Last week our colleagues at the Kaiser Commission on Medicaid and the Uninsured released a new report that children’s advocates, in particular, will find helpful, if not surprising. Helpful because it allows us to hear directly from parents about their children’s coverage experiences and what they value most. Kaiser’s research team conducted 14 focus groups of parents in six cities whose children were covered by CHIP, employer-sponsored coverage, or Marketplace coverage. In short, their focus groups found that parents value 1) affordability and 2) broad benefits above all in their children’s coverage.
We had several takeaways from this helpful work, which reinforces the continued case for keeping CHIP strong for the foreseeable future (beyond 2019 from our perch):
Parents in these focus groups are reinforcing what the research has made clear: CHIP coverage is more affordable for families. Those whose children received CHIP coverage reported the most security in the affordability of needed services and the predictability of costs. In contrast, parents with employer-sponsored insurance thought costs were more expensive—some citing very high deductible plans. Parents whose children receive Marketplace coverage were mixed on affordability.
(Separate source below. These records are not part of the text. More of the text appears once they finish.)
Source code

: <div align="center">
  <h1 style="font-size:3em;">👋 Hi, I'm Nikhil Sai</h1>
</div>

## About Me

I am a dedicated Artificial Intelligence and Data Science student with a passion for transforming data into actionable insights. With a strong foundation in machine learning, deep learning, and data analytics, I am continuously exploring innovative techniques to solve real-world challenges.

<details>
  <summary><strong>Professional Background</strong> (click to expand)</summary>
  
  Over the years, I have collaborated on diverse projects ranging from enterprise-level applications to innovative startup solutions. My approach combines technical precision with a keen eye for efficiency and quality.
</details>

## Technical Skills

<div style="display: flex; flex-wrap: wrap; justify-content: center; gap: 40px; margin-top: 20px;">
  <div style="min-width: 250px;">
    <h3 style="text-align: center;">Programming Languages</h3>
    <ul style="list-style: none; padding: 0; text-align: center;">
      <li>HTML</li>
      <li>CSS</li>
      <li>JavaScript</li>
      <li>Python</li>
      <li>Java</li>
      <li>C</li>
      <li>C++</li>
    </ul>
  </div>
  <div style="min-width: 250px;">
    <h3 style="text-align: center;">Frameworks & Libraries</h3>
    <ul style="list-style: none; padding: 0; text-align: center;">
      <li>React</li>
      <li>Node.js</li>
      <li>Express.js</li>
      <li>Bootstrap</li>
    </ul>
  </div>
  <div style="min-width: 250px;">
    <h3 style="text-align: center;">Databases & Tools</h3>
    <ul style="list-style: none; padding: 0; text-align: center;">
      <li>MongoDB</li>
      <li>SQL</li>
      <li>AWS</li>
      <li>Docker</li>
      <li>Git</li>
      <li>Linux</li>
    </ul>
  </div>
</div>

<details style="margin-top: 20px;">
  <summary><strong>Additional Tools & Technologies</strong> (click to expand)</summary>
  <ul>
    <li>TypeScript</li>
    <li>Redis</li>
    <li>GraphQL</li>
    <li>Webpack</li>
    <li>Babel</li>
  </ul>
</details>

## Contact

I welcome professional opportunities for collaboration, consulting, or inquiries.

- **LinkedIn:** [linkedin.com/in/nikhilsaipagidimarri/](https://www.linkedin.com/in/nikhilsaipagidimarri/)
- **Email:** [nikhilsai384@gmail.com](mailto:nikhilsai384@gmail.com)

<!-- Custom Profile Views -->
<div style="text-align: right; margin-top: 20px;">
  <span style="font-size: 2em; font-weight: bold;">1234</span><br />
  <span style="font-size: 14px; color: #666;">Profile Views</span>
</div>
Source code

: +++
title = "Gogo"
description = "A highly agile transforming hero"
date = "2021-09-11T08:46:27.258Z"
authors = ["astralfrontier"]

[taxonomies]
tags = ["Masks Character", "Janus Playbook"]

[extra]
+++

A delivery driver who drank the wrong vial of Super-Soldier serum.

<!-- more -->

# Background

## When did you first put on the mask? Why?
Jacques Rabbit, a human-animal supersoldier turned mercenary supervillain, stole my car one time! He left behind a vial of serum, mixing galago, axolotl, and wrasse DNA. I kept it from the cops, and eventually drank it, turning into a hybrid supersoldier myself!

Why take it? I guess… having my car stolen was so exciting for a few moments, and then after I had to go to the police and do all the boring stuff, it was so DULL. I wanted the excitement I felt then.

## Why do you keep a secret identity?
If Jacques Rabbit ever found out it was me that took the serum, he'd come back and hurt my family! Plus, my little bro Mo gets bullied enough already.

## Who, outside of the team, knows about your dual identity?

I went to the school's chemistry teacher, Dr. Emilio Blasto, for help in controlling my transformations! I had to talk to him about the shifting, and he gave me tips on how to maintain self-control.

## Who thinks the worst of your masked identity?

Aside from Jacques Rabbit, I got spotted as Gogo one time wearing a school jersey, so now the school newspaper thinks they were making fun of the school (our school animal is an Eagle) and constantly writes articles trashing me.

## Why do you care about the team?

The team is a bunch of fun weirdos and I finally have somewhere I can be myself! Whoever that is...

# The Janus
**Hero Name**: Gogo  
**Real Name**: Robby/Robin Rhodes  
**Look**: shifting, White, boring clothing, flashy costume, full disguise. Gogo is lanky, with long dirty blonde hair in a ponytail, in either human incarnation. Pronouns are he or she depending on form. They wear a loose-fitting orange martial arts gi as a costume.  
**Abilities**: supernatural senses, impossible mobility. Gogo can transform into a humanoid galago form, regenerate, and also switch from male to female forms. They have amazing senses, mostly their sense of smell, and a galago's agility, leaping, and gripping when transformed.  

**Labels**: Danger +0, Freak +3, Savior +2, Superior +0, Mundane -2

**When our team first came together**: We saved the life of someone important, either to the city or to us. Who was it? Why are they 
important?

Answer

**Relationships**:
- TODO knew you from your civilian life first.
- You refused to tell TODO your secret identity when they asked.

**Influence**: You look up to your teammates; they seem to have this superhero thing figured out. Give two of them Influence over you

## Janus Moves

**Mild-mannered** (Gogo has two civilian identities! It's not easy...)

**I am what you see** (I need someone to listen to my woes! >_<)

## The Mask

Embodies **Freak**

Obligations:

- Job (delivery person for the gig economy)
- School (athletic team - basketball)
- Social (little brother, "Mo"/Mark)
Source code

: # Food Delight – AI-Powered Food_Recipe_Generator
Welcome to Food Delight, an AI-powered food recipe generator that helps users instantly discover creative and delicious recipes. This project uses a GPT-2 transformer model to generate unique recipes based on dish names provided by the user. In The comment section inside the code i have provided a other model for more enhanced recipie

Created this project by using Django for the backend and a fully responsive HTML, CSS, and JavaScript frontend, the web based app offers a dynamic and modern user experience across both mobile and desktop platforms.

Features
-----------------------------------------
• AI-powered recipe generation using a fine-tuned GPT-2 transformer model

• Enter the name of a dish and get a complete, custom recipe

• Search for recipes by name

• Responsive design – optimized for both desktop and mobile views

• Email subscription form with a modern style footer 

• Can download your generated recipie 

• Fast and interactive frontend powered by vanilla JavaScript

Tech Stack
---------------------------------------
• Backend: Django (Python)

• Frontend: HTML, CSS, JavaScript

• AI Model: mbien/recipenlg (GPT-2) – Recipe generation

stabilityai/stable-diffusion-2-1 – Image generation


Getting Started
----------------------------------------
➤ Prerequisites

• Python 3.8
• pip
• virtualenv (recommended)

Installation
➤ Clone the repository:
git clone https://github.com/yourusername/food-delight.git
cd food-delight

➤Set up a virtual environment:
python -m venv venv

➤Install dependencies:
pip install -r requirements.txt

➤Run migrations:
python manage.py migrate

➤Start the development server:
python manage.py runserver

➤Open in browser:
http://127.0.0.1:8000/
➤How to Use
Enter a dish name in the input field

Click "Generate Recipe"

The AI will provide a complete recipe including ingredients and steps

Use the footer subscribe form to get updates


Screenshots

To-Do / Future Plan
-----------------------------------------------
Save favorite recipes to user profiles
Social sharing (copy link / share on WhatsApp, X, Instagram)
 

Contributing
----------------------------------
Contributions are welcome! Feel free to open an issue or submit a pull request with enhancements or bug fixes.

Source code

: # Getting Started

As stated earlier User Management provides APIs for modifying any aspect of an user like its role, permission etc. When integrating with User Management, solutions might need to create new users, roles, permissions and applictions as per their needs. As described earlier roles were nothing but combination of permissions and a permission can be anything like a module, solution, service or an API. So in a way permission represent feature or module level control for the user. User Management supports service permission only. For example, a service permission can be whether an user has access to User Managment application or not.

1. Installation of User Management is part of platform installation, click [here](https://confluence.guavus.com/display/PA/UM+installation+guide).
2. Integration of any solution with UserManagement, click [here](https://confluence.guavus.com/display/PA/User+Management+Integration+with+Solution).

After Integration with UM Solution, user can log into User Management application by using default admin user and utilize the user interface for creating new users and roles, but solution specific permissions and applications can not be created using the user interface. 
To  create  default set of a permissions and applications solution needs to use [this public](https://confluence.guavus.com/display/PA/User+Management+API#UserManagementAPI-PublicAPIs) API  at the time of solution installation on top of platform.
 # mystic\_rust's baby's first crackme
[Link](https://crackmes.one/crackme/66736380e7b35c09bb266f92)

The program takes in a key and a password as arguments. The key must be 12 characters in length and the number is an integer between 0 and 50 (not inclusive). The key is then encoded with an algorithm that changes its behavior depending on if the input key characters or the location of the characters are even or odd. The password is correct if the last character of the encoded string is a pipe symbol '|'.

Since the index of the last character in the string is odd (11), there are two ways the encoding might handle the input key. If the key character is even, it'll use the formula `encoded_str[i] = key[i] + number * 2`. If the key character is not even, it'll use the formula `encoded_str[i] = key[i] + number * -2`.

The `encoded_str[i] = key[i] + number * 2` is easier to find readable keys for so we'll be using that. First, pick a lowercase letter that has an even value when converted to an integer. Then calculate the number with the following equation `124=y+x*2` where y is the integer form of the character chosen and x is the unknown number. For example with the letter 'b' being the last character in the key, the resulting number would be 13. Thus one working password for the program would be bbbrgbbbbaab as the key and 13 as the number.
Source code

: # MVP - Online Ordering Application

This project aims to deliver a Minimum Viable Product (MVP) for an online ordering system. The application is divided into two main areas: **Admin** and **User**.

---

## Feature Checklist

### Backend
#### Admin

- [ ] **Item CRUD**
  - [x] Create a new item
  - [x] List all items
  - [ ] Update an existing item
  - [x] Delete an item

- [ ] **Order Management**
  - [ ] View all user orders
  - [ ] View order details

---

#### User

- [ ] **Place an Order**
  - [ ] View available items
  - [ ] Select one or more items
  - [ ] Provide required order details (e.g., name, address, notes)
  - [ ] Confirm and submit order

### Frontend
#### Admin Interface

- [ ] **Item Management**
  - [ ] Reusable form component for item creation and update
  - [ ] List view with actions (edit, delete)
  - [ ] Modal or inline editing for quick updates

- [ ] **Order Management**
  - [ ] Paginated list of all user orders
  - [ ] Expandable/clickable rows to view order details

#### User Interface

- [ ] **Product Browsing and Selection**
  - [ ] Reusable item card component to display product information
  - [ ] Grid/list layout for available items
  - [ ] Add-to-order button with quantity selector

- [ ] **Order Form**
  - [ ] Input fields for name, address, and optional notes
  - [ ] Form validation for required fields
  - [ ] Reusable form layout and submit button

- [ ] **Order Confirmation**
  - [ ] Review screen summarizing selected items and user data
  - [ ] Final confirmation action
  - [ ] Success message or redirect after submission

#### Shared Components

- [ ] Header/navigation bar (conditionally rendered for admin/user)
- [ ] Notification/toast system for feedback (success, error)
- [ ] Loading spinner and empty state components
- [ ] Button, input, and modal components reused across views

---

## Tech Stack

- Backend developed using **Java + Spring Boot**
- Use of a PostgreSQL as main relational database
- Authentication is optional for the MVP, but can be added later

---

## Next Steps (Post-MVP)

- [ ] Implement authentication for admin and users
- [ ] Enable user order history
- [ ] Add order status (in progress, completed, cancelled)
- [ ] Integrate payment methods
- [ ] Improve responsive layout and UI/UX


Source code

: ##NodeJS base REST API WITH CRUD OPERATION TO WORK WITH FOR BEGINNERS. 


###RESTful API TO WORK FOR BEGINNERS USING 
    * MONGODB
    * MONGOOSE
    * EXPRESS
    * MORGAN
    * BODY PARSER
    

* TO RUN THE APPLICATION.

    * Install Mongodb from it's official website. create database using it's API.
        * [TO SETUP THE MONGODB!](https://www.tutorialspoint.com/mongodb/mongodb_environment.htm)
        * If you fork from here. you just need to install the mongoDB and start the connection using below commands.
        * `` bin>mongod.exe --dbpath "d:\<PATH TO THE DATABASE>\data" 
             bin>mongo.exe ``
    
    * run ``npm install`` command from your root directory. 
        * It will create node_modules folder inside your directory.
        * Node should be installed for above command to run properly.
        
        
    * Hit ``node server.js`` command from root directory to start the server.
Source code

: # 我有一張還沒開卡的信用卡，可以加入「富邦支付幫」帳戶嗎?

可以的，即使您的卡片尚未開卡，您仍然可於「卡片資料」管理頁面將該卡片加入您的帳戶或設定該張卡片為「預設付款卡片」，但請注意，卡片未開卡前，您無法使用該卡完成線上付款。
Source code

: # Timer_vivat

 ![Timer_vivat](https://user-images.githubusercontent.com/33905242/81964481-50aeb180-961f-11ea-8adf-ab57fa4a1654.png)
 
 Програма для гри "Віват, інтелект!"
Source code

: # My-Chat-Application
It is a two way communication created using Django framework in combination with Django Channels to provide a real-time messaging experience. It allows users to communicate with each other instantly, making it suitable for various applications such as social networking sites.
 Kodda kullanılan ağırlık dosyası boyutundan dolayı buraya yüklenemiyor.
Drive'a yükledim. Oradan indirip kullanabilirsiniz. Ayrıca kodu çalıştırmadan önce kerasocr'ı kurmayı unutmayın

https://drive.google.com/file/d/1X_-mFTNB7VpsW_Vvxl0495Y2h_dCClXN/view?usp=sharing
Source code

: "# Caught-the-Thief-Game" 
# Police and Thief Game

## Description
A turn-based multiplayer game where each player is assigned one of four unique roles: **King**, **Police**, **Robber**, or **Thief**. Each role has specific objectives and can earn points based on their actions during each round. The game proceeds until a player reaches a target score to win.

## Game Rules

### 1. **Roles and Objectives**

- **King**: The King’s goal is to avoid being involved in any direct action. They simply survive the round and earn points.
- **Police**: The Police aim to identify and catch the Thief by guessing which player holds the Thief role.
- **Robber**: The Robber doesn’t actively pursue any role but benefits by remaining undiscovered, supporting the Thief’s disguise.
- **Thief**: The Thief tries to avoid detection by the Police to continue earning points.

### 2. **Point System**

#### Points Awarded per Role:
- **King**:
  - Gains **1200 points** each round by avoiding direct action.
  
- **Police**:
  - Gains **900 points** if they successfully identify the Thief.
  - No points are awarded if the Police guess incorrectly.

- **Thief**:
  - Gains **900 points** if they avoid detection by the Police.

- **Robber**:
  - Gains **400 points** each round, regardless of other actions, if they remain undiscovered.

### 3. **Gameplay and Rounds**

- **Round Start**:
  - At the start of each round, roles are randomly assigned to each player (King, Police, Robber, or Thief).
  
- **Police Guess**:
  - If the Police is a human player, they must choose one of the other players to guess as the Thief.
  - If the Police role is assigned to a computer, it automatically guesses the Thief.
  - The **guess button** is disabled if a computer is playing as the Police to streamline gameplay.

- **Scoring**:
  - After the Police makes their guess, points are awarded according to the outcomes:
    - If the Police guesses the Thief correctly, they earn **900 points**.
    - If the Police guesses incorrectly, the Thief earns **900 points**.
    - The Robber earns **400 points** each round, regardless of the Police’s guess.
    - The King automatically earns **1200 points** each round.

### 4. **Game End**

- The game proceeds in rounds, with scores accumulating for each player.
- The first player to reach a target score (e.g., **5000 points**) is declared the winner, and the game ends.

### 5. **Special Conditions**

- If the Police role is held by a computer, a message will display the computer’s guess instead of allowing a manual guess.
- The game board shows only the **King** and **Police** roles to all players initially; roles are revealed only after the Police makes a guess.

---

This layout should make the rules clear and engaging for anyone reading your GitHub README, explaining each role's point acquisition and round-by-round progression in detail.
Parents generally didn’t see access to care as a problem, regardless of coverage type, though some parents had challenges with specialists. Again, the parents reflect what research says: Any challenges in getting needed care were not limited to one coverage type or program. Generally, parents with both CHIP and private coverage were satisfied with access, especially to primary care, though some noted challenges with the hours and locations of specialists.
Parents would keep children in separate health plans—especially CHIP—if it means they will pay less for their care. One of the central questions around CHIP’s future has been whether the program remains necessary now that we have marketplace coverage available for families at many CHIP income eligibility levels. Some asked: wouldn’t parents want their children in the same plans as the rest of the family? In theory, this seems logical but assumes that same-plan coverage is a high priority relative to other factors. These focus groups asked what parents value most in coverage for their children—same-family coverage did not emerge in their answers. Parents had to be probed about this. And when asked directly, while they saw possible advantages, many said they would do more paperwork and take on additional hassles straddling multiple plans if it meant they would pay less. And, of course, see above: CHIP is more affordable.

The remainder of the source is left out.